▶ [Problem requirements]: Locate, in the data below, the line that contains "## Table of Contents" and the line that contains "- [1. Running"; reproduce exactly those two lines and every line between them, nothing more.

----- Materials provided

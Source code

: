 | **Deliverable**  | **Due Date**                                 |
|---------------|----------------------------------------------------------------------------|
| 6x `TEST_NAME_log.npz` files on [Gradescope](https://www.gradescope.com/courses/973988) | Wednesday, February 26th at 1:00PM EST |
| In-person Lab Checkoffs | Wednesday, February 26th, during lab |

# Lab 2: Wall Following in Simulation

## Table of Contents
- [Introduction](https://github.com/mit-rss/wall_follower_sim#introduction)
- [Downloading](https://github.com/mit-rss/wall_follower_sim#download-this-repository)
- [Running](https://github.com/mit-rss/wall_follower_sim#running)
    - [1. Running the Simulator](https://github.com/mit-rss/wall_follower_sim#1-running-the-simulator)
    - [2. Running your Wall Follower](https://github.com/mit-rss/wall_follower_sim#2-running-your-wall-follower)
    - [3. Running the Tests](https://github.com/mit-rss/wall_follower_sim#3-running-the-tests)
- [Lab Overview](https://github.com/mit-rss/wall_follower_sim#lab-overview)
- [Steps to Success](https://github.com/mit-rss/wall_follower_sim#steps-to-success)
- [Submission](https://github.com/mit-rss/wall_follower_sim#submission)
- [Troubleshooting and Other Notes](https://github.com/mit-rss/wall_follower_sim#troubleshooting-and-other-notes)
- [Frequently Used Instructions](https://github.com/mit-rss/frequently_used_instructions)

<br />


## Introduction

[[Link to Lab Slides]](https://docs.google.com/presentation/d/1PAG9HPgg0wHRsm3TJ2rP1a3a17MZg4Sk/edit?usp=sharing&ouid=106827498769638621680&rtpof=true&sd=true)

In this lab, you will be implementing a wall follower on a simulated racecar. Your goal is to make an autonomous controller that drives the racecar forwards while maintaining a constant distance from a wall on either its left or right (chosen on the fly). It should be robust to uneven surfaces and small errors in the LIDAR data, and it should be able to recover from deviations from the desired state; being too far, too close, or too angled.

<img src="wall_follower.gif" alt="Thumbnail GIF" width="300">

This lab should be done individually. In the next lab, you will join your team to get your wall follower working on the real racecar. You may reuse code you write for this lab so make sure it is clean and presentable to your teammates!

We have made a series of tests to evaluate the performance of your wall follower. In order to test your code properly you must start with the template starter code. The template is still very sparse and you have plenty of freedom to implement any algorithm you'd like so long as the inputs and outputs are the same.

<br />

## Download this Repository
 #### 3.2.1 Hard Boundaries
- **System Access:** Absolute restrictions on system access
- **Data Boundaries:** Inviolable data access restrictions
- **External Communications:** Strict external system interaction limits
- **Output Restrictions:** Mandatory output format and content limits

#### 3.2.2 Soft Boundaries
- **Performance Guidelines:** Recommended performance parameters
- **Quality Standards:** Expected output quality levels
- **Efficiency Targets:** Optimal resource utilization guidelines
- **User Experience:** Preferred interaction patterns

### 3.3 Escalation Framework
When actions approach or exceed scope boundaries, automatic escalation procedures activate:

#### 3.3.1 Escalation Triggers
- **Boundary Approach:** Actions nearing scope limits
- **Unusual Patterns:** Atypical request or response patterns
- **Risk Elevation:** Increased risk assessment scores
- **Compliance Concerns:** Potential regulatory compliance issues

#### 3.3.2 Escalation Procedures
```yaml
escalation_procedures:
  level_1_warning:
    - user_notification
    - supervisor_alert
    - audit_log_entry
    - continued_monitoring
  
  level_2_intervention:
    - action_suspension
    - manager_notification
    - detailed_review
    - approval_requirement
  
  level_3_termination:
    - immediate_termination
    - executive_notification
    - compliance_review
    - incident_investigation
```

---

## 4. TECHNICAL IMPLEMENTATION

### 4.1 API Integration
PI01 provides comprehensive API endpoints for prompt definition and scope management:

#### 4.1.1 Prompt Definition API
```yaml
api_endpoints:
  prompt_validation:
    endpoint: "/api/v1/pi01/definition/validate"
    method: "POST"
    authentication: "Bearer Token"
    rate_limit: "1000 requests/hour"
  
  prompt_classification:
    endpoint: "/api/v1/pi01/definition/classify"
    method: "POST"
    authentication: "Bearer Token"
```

----------

▶ [Task output]:
## Table of Contents
- [Introduction](https://github.com/mit-rss/wall_follower_sim#introduction)
- [Downloading](https://github.com/mit-rss/wall_follower_sim#download-this-repository)
- [Running](https://github.com/mit-rss/wall_follower_sim#running)
    - [1. Running the Simulator](https://github.com/mit-rss/wall_follower_sim#1-running-the-simulator)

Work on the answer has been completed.